ベトナムの輸出において韓国の財閥企業であるサムスングループの存在感が高い。2024年におけるベトナムのコンピューター・電子製品・部品の輸出額は前年比+26.6%増の726億USDで、サムスングループの製品がその大部分に寄与している。ベトナム製のサムスンブランドのスマートフォンは世界100か国・地域以上に輸出されており、全世界の同ブランドスマートフォンのうち、半分がベトナムで製造されている。
2024年における在外ベトナム人からの本国送金額は約160億USDで、このうち、ホーチミン市向けが95億USDだったと推定される。
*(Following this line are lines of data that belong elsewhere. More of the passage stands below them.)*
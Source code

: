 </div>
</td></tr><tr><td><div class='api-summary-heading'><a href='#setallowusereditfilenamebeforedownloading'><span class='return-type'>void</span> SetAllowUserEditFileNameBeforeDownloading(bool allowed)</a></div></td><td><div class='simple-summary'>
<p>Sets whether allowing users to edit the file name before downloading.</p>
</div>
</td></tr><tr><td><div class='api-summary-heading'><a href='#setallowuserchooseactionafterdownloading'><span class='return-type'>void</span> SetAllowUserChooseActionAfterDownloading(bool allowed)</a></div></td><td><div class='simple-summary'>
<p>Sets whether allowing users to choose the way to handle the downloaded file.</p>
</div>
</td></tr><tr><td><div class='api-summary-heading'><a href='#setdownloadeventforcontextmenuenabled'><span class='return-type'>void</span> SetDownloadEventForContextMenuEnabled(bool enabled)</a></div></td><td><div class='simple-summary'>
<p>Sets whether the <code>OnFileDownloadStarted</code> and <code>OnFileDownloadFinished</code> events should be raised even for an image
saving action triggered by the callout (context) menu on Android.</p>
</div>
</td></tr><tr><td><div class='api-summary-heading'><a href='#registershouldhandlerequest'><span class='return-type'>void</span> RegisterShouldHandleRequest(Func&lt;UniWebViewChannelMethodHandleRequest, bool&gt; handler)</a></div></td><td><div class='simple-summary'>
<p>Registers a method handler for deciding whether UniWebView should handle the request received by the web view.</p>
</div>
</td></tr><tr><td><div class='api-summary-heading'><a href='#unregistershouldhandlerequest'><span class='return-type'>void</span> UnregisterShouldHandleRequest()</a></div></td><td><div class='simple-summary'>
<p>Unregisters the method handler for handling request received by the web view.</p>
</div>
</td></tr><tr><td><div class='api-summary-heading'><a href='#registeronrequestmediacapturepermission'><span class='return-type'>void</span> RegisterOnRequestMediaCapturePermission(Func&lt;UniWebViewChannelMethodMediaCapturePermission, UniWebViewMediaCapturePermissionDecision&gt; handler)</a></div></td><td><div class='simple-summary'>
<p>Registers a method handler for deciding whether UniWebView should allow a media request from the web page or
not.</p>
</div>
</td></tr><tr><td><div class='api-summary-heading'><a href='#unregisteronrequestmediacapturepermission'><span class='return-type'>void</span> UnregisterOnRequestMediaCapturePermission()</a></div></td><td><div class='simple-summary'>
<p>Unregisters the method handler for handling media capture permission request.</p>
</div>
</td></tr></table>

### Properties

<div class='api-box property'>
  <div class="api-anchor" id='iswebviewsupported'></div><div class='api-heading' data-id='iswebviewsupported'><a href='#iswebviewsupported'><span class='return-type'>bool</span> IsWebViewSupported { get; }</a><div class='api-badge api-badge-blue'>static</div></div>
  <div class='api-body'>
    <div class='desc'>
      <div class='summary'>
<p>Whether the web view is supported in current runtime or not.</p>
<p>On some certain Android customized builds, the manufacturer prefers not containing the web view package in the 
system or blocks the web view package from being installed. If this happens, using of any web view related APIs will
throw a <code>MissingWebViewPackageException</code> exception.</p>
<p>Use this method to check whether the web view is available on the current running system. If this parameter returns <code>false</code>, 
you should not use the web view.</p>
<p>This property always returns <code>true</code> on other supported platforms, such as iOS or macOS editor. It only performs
本国送金額は2000年から2024年までほぼ増加の一途を辿り、同期間の累積額は1913億USD、年平均額は77億USDと試算される。
この背景には、ベトナムは大量の在外ベトナム人を抱えていることがある。ベトナムでは、第一次インドシナ戦争とベトナム戦争が相次いで発生し、ベトナム戦争後も体制反対や貧困回避のボートピープルなどの海外脱出が1980年後半まで続いたという歴史的な背景があるほか、ベトナム政府は貧困対策の国策として1990年代から海外への労働者派遣を強化している。米国やオーストラリア、カナダ、フランス、ドイツなどの先進国を中心に世界130か国・地域以上に600万人もの越僑が居住している。ベトナム人労働者の主な派遣先として、日本や台湾、韓国、中国、シンガポールなどが挙げられる(2024年データ)。
また、2024年のFDI認可額(推定値)は前年比▲3.0%減の382億USDだった。また、同年の実行額(推定値)は同+9.4%増の254億USDに増加した(計画投資省傘下の海外投資局=FIAデータ)。
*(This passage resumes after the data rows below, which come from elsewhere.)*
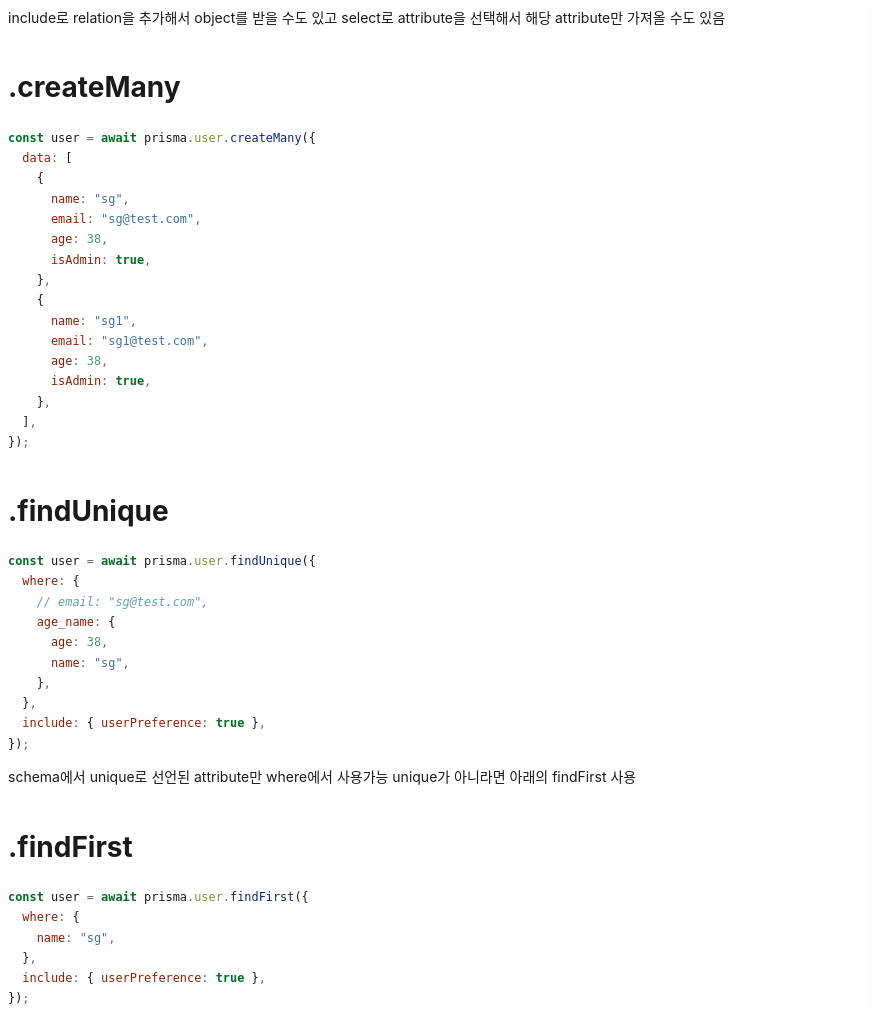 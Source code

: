 include로 relation을 추가해서 object를 받을 수도 있고
select로 attribute을 선택해서 해당 attribute만 가져올 수도 있음

# .createMany

```javascript
const user = await prisma.user.createMany({
  data: [
    {
      name: "sg",
      email: "sg@test.com",
      age: 38,
      isAdmin: true,
    },
    {
      name: "sg1",
      email: "sg1@test.com",
      age: 38,
      isAdmin: true,
    },
  ],
});
```

# .findUnique

```js
const user = await prisma.user.findUnique({
  where: {
    // email: "sg@test.com",
    age_name: {
      age: 38,
      name: "sg",
    },
  },
  include: { userPreference: true },
});
```

schema에서 unique로 선언된 attribute만 where에서 사용가능
unique가 아니라면 아래의 findFirst 사용

# .findFirst

```js
const user = await prisma.user.findFirst({
  where: {
    name: "sg",
  },
  include: { userPreference: true },
});
```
中央銀行は、ドン安圧力の高まりを受け、2024年に102億USDの大規模なドル売り介入を実施した。ドン買い・米ドル売りの為替介入により、2024年末時点の外貨準備高は輸入額の2.5か月分に相当する800億USD超まで減少したと推定される。これは、国際通貨基金(IMF)推奨の安全な水準である「輸入額の約3か月分」を下回っている。
2024年の株式市場全体における海外投資家の売り越し額は約94兆4500億VND(約39億USD)となり、前年の4.2倍となった。これは2021年のピークを63%上回り、過去最高を更新した。売り越しの背景には、低金利、ドン安の進行、新売買システムの導入延期などの要因がある。
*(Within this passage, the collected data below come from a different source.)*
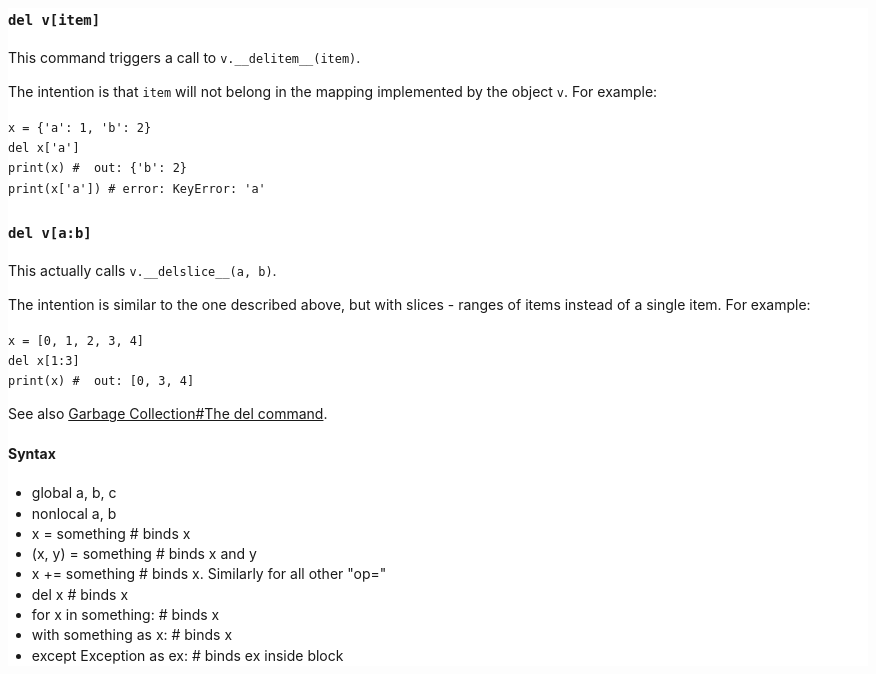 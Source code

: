 ### `del v[item]`

This command triggers a call to `v.__delitem__(item)`.

The intention is that `item` will not belong in the mapping implemented by the object `v`. For example:

```
x = {'a': 1, 'b': 2}
del x['a']
print(x) #  out: {'b': 2}
print(x['a']) # error: KeyError: 'a'

```

### `del v[a:b]`

This actually calls `v.__delslice__(a, b)`.

The intention is similar to the one described above, but with slices - ranges of items instead of a single item. For example:

```
x = [0, 1, 2, 3, 4]
del x[1:3]
print(x) #  out: [0, 3, 4]

```

See also [Garbage Collection#The del command](http://web.archive.org/web/20170816193806/http://stackoverflow.com/documentation/python/2532/garbage-collection/5722/del#t=201608101857074619986).



#### Syntax


- global a, b, c
- nonlocal a, b
- x = something  # binds x
- (x, y) = something  # binds x and y
- x += something  # binds x. Similarly for all other "op="
- del x  # binds x
- for x in something:  # binds x
- with something as x:  # binds x
- except Exception as ex:  # binds ex inside block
なお、2024年の貿易収支や本国送金、FDI流入は堅調であったものの、大規模なドル売り介入や海外投資家の大規模な売り越し、また、誤差脱漏(※)の急増により、2024年1~9月期の総合収支は▲75億USDの赤字を計上した。
(※)「誤差脱漏」とは経済のグローバル化に伴い、統計で把握しきれない取引を調整するための項目である。誤差脱漏の急増は、キャリー取引(低金利の通貨で資金を借り、その資金を高金利の通貨に投資し、金利差による収益を狙う投資手法)が同時期に活性化したことが要因ではないかと推測される。実際、同時期に多くの国々でUSD建ての預金金利が引き上げられた一方、ベトナムではUSD建て預金金利は依然として年0%に据え置かれていた。